Material shown:
════
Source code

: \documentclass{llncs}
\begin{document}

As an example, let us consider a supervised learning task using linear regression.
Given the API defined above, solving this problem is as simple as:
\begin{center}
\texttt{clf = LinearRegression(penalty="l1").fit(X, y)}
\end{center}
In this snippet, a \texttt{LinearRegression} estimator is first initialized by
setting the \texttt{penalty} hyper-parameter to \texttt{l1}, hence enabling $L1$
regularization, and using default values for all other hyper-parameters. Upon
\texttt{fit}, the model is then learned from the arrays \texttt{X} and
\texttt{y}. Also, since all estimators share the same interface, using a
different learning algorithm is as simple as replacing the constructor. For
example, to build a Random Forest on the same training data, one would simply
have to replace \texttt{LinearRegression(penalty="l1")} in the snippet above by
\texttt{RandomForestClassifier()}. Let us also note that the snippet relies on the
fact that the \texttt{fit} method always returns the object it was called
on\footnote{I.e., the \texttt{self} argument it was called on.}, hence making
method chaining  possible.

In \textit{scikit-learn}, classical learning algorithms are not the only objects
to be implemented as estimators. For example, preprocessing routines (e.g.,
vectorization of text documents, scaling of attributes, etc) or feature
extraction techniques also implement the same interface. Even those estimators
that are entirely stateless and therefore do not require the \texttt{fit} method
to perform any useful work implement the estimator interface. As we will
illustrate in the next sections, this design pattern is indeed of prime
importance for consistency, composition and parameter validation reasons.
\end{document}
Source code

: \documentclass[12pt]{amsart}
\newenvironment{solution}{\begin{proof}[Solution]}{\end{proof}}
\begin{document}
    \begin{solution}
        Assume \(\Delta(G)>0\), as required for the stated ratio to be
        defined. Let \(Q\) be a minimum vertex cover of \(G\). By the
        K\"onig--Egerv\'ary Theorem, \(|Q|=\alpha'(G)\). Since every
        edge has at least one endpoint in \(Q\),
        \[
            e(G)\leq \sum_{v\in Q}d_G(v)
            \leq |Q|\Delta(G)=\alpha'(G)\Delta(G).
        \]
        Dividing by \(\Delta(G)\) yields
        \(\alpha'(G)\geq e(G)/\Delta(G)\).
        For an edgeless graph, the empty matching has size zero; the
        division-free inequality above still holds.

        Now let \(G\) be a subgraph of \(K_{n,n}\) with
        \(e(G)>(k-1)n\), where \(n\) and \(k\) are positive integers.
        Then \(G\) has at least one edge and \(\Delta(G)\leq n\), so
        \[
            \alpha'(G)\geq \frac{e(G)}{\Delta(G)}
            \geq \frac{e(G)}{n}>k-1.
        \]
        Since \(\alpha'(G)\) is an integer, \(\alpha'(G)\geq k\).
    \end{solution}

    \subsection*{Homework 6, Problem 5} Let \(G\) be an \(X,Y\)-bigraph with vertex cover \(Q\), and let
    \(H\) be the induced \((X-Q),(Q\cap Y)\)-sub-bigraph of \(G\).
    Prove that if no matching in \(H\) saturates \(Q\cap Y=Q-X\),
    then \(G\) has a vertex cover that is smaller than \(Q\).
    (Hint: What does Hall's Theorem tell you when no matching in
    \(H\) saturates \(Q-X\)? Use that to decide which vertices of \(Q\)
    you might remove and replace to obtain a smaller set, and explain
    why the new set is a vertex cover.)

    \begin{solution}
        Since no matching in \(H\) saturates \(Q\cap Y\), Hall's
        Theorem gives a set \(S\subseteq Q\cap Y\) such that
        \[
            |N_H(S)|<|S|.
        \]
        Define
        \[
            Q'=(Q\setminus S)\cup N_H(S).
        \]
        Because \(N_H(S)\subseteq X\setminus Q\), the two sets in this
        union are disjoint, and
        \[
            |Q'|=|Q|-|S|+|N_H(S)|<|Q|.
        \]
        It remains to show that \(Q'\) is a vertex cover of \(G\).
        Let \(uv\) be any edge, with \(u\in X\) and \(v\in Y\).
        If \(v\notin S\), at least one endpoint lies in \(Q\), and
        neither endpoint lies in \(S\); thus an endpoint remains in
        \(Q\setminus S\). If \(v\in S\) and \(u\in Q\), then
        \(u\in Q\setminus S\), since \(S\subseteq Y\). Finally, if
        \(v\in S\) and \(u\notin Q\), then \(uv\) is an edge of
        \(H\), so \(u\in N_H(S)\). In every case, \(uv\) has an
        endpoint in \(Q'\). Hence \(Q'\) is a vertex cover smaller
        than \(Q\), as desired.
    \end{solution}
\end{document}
════
How to complete this task: The required answer is a single number: the count of lines in the entries that hold the string "documentclass".

Task solution: 2